Unicode in VOTable

Mon Mar 10 00:38:43 PDT 2014

Norman Gray <norman at astro.gla.ac.uk> wrote:
> VOTable REC text
> ----------------------
> 
> The text currently in the VOTable REC, which Walter quoted, doesn't
> make a lot of sense as it stands.
> 
> An alternative might be to list both 'char' and 'unicodeChar' in the
> table as 'n/a' under 'bytes', and change the quoted paragraph to
> something like:
> 
>> VOTables support two kinds of characters: ASCII characters and
>> Unicode codepoints. Unicode is a way to represent characters that
>> is an alternative to ASCII (though ASCII is a subset of the Unicode
>> character repertoire).  XML files (and therefore any strings within
>> such files) are defined in terms of a sequence of Unicode
>> codepoints, and the Unicode definition can handle a large variety
>> of international alphabets.
>> 
>> The ASCII characters 0x20 to 0x1f (inclusive) correspond exactly to
>> the same-numbered Unicode codepoints.  Thus in the VOTable data
>> model, the Unicode codepoints in this range may be regarded as
>> being of type 'char' rather than their supertype 'unicodeChar'.

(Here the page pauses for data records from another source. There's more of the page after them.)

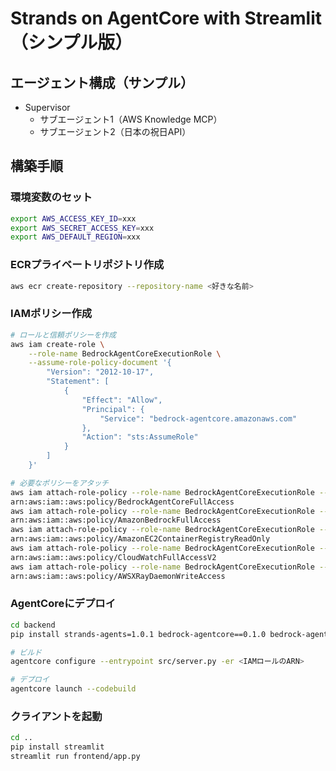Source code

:# Strands on AgentCore with Streamlit（シンプル版）

## エージェント構成（サンプル）

- Supervisor
  - サブエージェント1（AWS Knowledge MCP）
  - サブエージェント2（日本の祝日API）


## 構築手順

### 環境変数のセット

```sh
export AWS_ACCESS_KEY_ID=xxx
export AWS_SECRET_ACCESS_KEY=xxx
export AWS_DEFAULT_REGION=xxx
```

### ECRプライベートリポジトリ作成

```sh
aws ecr create-repository --repository-name <好きな名前>
```

### IAMポリシー作成

```sh
# ロールと信頼ポリシーを作成
aws iam create-role \
    --role-name BedrockAgentCoreExecutionRole \
    --assume-role-policy-document '{
        "Version": "2012-10-17",
        "Statement": [
            {
                "Effect": "Allow",
                "Principal": {
                    "Service": "bedrock-agentcore.amazonaws.com"
                },
                "Action": "sts:AssumeRole"
            }
        ]
    }'

# 必要なポリシーをアタッチ
aws iam attach-role-policy --role-name BedrockAgentCoreExecutionRole --policy-arn
arn:aws:iam::aws:policy/BedrockAgentCoreFullAccess
aws iam attach-role-policy --role-name BedrockAgentCoreExecutionRole --policy-arn
arn:aws:iam::aws:policy/AmazonBedrockFullAccess
aws iam attach-role-policy --role-name BedrockAgentCoreExecutionRole --policy-arn
arn:aws:iam::aws:policy/AmazonEC2ContainerRegistryReadOnly
aws iam attach-role-policy --role-name BedrockAgentCoreExecutionRole --policy-arn
arn:aws:iam::aws:policy/CloudWatchFullAccessV2
aws iam attach-role-policy --role-name BedrockAgentCoreExecutionRole --policy-arn
arn:aws:iam::aws:policy/AWSXRayDaemonWriteAccess
```

### AgentCoreにデプロイ

```sh
cd backend
pip install strands-agents=1.0.1 bedrock-agentcore==0.1.0 bedrock-agentcore-starter-toolkit==0.1.1

# ビルド
agentcore configure --entrypoint src/server.py -er <IAMロールのARN>

# デプロイ
agentcore launch --codebuild
```

### クライアントを起動

```sh
cd ..
pip install streamlit
streamlit run frontend/app.py
```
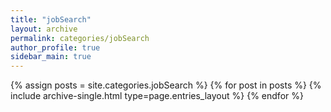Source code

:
 ```yaml
---
title: "jobSearch"
layout: archive
permalink: categories/jobSearch
author_profile: true
sidebar_main: true
---
```



{% assign posts = site.categories.jobSearch %}
{% for post in posts %} {% include archive-single.html type=page.entries_layout %} {% endfor %}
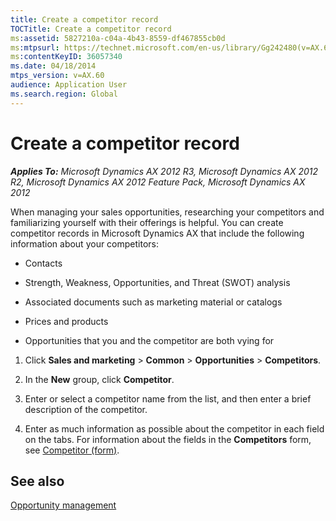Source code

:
 ```yaml
---
title: Create a competitor record
TOCTitle: Create a competitor record
ms:assetid: 5827210a-c04a-4b43-8559-df467855cb0d
ms:mtpsurl: https://technet.microsoft.com/en-us/library/Gg242480(v=AX.60)
ms:contentKeyID: 36057340
ms.date: 04/18/2014
mtps_version: v=AX.60
audience: Application User
ms.search.region: Global
---
```


# Create a competitor record 


_**Applies To:** Microsoft Dynamics AX 2012 R3, Microsoft Dynamics AX 2012 R2, Microsoft Dynamics AX 2012 Feature Pack, Microsoft Dynamics AX 2012_

When managing your sales opportunities, researching your competitors and familiarizing yourself with their offerings is helpful. You can create competitor records in Microsoft Dynamics AX that include the following information about your competitors:

  - Contacts

  - Strength, Weakness, Opportunities, and Threat (SWOT) analysis

  - Associated documents such as marketing material or catalogs

  - Prices and products

  - Opportunities that you and the competitor are both vying for

<!-- end list -->

1.  Click **Sales and marketing** \> **Common** \> **Opportunities** \> **Competitors**.

2.  In the **New** group, click **Competitor**.

3.  Enter or select a competitor name from the list, and then enter a brief description of the competitor.

4.  Enter as much information as possible about the competitor in each field on the tabs. For information about the fields in the **Competitors** form, see [Competitor (form)](https://technet.microsoft.com/en-us/library/hh242664\(v=ax.60\)).

## See also

[Opportunity management](opportunity-management.md)

  


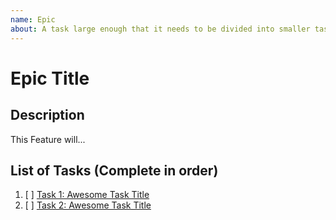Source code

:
```yaml
---
name: Epic
about: A task large enough that it needs to be divided into smaller tasks. It will usually be labeled as `enhancement`.
---
```


<!-- Should be the same as the Issue Title. -->
# Epic Title

## Description

This Feature will...

## List of Tasks (Complete in order)

1. [ ] [Task 1: Awesome Task Title](https://github.com/iron-claw-972/Code-Structure-2023/issues/1)
2. [ ] [Task 2: Awesome Task Title](https://github.com/iron-claw-972/Code-Structure-2023/issues/2)

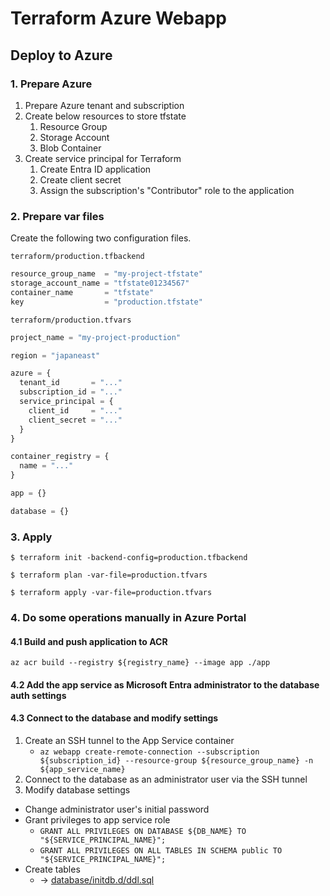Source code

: # Terraform Azure Webapp

## Deploy to Azure

### 1. Prepare Azure
1. Prepare Azure tenant and subscription
2. Create below resources to store tfstate
    1. Resource Group
    2. Storage Account
    3. Blob Container
3. Create service principal for Terraform
    1. Create Entra ID application
    2. Create client secret
    3. Assign the subscription's "Contributor" role to the application

### 2. Prepare var files
Create the following two configuration files.

`terraform/production.tfbackend`

``` tfvars
resource_group_name  = "my-project-tfstate"
storage_account_name = "tfstate01234567"
container_name       = "tfstate"
key                  = "production.tfstate"
```

`terraform/production.tfvars`

``` tfvars
project_name = "my-project-production"

region = "japaneast"

azure = {
  tenant_id       = "..."
  subscription_id = "..."
  service_principal = {
    client_id     = "..."
    client_secret = "..."
  }
}

container_registry = {
  name = "..."
}

app = {}

database = {}
```

### 3. Apply
``` console
$ terraform init -backend-config=production.tfbackend
```

``` console
$ terraform plan -var-file=production.tfvars
```

``` console
$ terraform apply -var-file=production.tfvars
```

### 4. Do some operations manually in Azure Portal
#### 4.1 Build and push application to ACR
```
az acr build --registry ${registry_name} --image app ./app
```

#### 4.2 Add the app service as Microsoft Entra administrator to the database auth settings

#### 4.3 Connect to the database and modify settings
1. Create an SSH tunnel to the App Service container
    - `az webapp create-remote-connection --subscription ${subscription_id} --resource-group ${resource_group_name} -n ${app_service_name}`
2. Connect to the database as an administrator user via the SSH tunnel
3. Modify database settings
  - Change administrator user's initial password
  - Grant privileges to app service role
      - `GRANT ALL PRIVILEGES ON DATABASE ${DB_NAME} TO "${SERVICE_PRINCIPAL_NAME}";`
      - `GRANT ALL PRIVILEGES ON ALL TABLES IN SCHEMA public TO "${SERVICE_PRINCIPAL_NAME}";`
  - Create tables
      - → [database/initdb.d/ddl.sql](database/initdb.d/ddl.sql)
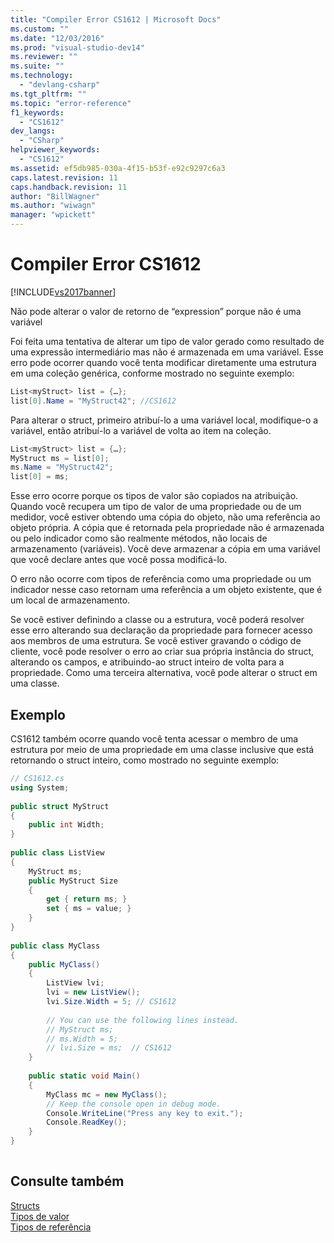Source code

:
 ```yaml
---
title: "Compiler Error CS1612 | Microsoft Docs"
ms.custom: ""
ms.date: "12/03/2016"
ms.prod: "visual-studio-dev14"
ms.reviewer: ""
ms.suite: ""
ms.technology: 
  - "devlang-csharp"
ms.tgt_pltfrm: ""
ms.topic: "error-reference"
f1_keywords: 
  - "CS1612"
dev_langs: 
  - "CSharp"
helpviewer_keywords: 
  - "CS1612"
ms.assetid: ef5db985-030a-4f15-b53f-e92c9297c6a3
caps.latest.revision: 11
caps.handback.revision: 11
author: "BillWagner"
ms.author: "wiwagn"
manager: "wpickett"
---
```

# Compiler Error CS1612
[!INCLUDE[vs2017banner](../../../csharp/includes/vs2017banner.md)]

Não pode alterar o valor de retorno de “expression” porque não é uma variável  
  
 Foi feita uma tentativa de alterar um tipo de valor gerado como resultado de uma expressão intermediário mas não é armazenada em uma variável.  Esse erro pode ocorrer quando você tenta modificar diretamente uma estrutura em uma coleção genérica, conforme mostrado no seguinte exemplo:  
  
```c#  
List<myStruct> list = {…};  
list[0].Name = "MyStruct42"; //CS1612  
```  
  
 Para alterar o struct, primeiro atribuí\-lo a uma variável local, modifique\-o a variável, então atribuí\-lo a variável de volta ao item na coleção.  
  
```c#  
List<myStruct> list = {…};  
MyStruct ms = list[0];  
ms.Name = "MyStruct42";  
list[0] = ms;  
```  
  
 Esse erro ocorre porque os tipos de valor são copiados na atribuição.  Quando você recupera um tipo de valor de uma propriedade ou de um medidor, você estiver obtendo uma cópia do objeto, não uma referência ao objeto própria.  A cópia que é retornada pela propriedade não é armazenada ou pelo indicador como são realmente métodos, não locais de armazenamento \(variáveis\).  Você deve armazenar a cópia em uma variável que você declare antes que você possa modificá\-lo.  
  
 O erro não ocorre com tipos de referência como uma propriedade ou um indicador nesse caso retornam uma referência a um objeto existente, que é um local de armazenamento.  
  
 Se você estiver definindo a classe ou a estrutura, você poderá resolver esse erro alterando sua declaração da propriedade para fornecer acesso aos membros de uma estrutura.  Se você estiver gravando o código de cliente, você pode resolver o erro ao criar sua própria instância do struct, alterando os campos, e atribuindo\-ao struct inteiro de volta para a propriedade.  Como uma terceira alternativa, você pode alterar o struct em uma classe.  
  
## Exemplo  
 CS1612 também ocorre quando você tenta acessar o membro de uma estrutura por meio de uma propriedade em uma classe inclusive que está retornando o struct inteiro, como mostrado no seguinte exemplo:  
  
```c#  
// CS1612.cs  
using System;  
  
public struct MyStruct  
{  
    public int Width;  
}  
  
public class ListView  
{  
    MyStruct ms;  
    public MyStruct Size  
    {  
        get { return ms; }  
        set { ms = value; }  
    }  
}  
  
public class MyClass  
{  
    public MyClass()  
    {  
        ListView lvi;  
        lvi = new ListView();  
        lvi.Size.Width = 5; // CS1612  
  
        // You can use the following lines instead.  
        // MyStruct ms;  
        // ms.Width = 5;  
        // lvi.Size = ms;  // CS1612  
    }  
  
    public static void Main()   
    {  
        MyClass mc = new MyClass();  
        // Keep the console open in debug mode.  
        Console.WriteLine("Press any key to exit.");  
        Console.ReadKey();     
    }  
}  
  
```  
  
## Consulte também  
 [Structs](../../../csharp/programming-guide/classes-and-structs/structs.md)   
 [Tipos de valor](../../../csharp/language-reference/keywords/value-types.md)   
 [Tipos de referência](../../../csharp/language-reference/keywords/reference-types.md)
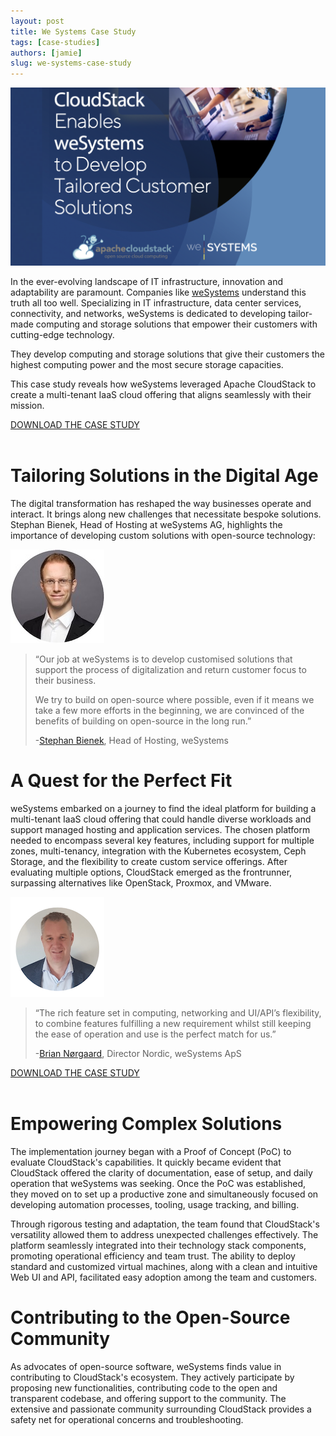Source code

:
 ```yaml
---
layout: post
title: We Systems Case Study
tags: [case-studies]
authors: [jamie]
slug: we-systems-case-study
---
```


[![](banner.png "CSC")](/blog/we-systems-case-study)

In the ever-evolving landscape of IT infrastructure, innovation and adaptability
are paramount. Companies like [weSystems](https://wesystems.de/en/) understand
this truth all too well. Specializing in IT infrastructure, data center
services, connectivity, and networks, weSystems is dedicated to developing
tailor-made computing and storage solutions that empower their customers with
cutting-edge technology.

They develop computing and storage solutions that give their customers the
highest computing power and the most secure storage capacities.

This case study reveals how weSystems leveraged Apache CloudStack to create a
multi-tenant IaaS cloud offering that aligns seamlessly with their mission.

<a class="button button--primary" href="/files/ACS-WeSystems-Case-Study.pdf" target="_blank">DOWNLOAD THE CASE STUDY</a>
<br/>
<br/>

<!-- truncate -->

# Tailoring Solutions in the Digital Age

The digital transformation has reshaped the way businesses operate and interact.
It brings along new challenges that necessitate bespoke solutions. Stephan
Bienek, Head of Hosting at weSystems AG, highlights the importance of developing
custom solutions with open-source technology:

![](stephan.jpg "Stephan")

>“Our job at weSystems is to develop customised solutions that support the
>process of digitalization and return customer focus to their business.
>
>We try to build on open-source where possible, even if it means we take a few
>more efforts in the beginning, we are convinced of the benefits of building on
>open-source in the long run.”
>
>-[Stephan Bienek](https://www.linkedin.com/in/stephan-bienek-66aa69206/), Head of Hosting, weSystems

# A Quest for the Perfect Fit

weSystems embarked on a journey to find the ideal platform for building a
multi-tenant IaaS cloud offering that could handle diverse workloads and support
managed hosting and application services. The chosen platform needed to
encompass several key features, including support for multiple zones,
multi-tenancy, integration with the Kubernetes ecosystem, Ceph Storage, and the
flexibility to create custom service offerings. After evaluating multiple
options, CloudStack emerged as the frontrunner, surpassing alternatives like
OpenStack, Proxmox, and VMware.

![](brian.png "Brian")

>“The rich feature set in computing, networking and UI/API’s flexibility, to
>combine features fulfilling a new requirement whilst still keeping the ease of
>operation and use is the perfect match for us.”
>
>-[Brian Nørgaard](https://www.linkedin.com/in/brian-n%C3%B8rgaard-granh%C3%B8j-2b0a001/?originalSubdomain=dk), Director Nordic, weSystems ApS

<a class="button button--primary" href="/files/ACS-WeSystems-Case-Study.pdf" target="_blank">DOWNLOAD THE CASE STUDY</a>
<br/>
<br/>

# Empowering Complex Solutions

The implementation journey began with a Proof of Concept (PoC) to evaluate
CloudStack's capabilities. It quickly became evident that CloudStack offered the
clarity of documentation, ease of setup, and daily operation that weSystems was
seeking. Once the PoC was established, they moved on to set up a productive zone
and simultaneously focused on developing automation processes, tooling, usage
tracking, and billing.

Through rigorous testing and adaptation, the team found that CloudStack's
versatility allowed them to address unexpected challenges effectively. The
platform seamlessly integrated into their technology stack components, promoting
operational efficiency and team trust. The ability to deploy standard and
customized virtual machines, along with a clean and intuitive Web UI and API,
facilitated easy adoption among the team and customers.

# Contributing to the Open-Source Community

As advocates of open-source software, weSystems finds value in contributing to
CloudStack's ecosystem. They actively participate by proposing new
functionalities, contributing code to the open and transparent codebase, and
offering support to the community. The extensive and passionate community
surrounding CloudStack provides a safety net for operational concerns and
troubleshooting.
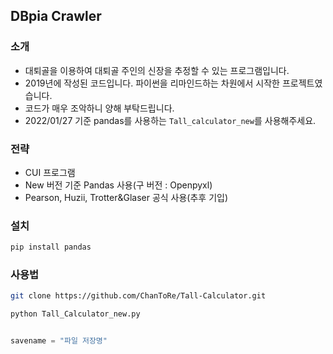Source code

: ## DBpia Crawler

### 소개
 * 대퇴골을 이용하여 대퇴골 주인의 신장을 추정할 수 있는 프로그램입니다.
 * 2019년에 작성된 코드입니다. 파이썬을 리마인드하는 차원에서 시작한 프로젝트였습니다.
 * 코드가 매우 조악하니 양해 부탁드립니다.
 * 2022/01/27 기준 pandas를 사용하는 `Tall_calculator_new`를 사용해주세요.

### 전략
 * CUI 프로그램
 * New 버전 기준 Pandas 사용(구 버전 : Openpyxl)
 * Pearson, Huzii, Trotter&Glaser 공식 사용(추후 기입)

### 설치
```python
pip install pandas
```

### 사용법
```bash
git clone https://github.com/ChanToRe/Tall-Calculator.git

python Tall_Calculator_new.py
```
```python

savename = "파일 저장명"

```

I am confused by what you are specifying.  It seems to allow
unicodeChar's to be UCS-2, UTF-16, or UTF-32.  It would be helpful if
it said UTF-8 or UTF-16 somewhere, much like the current document uses
UCS-2.  I would prefer a wording like

  VOTables support two kinds of characters.  A "char" is a single byte
  of a UTF-8 string (ASCII strings are valid UTF-8 strings).  A
  "unicodeChar" is two bytes of a UTF-16BE string.

This makes it clear that you can just use ASCII.  For people who
actually care about unicode, they will probably know whether they want
UTF-8 or UTF-16.

Cheers,
Walter Landry